→ **EXERCISE INSTRUCTIONS**
Write out exactly, and only, the lines from the one containing "EC2 compute resources" through the last line of the listing below.

→ **DATA TO USE**
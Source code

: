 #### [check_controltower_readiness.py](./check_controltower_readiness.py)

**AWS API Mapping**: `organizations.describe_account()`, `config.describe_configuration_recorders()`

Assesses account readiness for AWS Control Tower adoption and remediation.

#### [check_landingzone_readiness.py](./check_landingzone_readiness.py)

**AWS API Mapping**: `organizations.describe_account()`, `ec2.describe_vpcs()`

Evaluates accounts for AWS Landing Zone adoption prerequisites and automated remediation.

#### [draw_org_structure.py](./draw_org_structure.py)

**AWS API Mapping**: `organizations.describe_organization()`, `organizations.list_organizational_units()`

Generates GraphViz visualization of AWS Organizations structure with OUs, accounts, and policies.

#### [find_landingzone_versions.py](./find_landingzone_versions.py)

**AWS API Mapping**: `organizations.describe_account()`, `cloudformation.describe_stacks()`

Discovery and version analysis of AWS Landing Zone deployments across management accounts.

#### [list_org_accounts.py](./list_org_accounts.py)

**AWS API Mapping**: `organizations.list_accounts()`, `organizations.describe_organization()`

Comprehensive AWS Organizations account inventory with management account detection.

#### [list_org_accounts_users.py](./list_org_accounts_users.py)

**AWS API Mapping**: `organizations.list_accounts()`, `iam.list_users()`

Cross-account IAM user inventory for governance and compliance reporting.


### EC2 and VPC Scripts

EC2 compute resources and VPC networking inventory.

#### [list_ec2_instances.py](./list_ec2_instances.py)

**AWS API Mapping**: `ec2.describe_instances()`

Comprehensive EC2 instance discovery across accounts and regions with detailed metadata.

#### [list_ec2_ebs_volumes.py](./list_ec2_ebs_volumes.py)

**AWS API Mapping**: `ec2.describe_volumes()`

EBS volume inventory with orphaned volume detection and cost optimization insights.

→ **ANSWER AREA**
EC2 compute resources and VPC networking inventory.

#### [list_ec2_instances.py](./list_ec2_instances.py)

**AWS API Mapping**: `ec2.describe_instances()`

Comprehensive EC2 instance discovery across accounts and regions with detailed metadata.

#### [list_ec2_ebs_volumes.py](./list_ec2_ebs_volumes.py)

**AWS API Mapping**: `ec2.describe_volumes()`

EBS volume inventory with orphaned volume detection and cost optimization insights.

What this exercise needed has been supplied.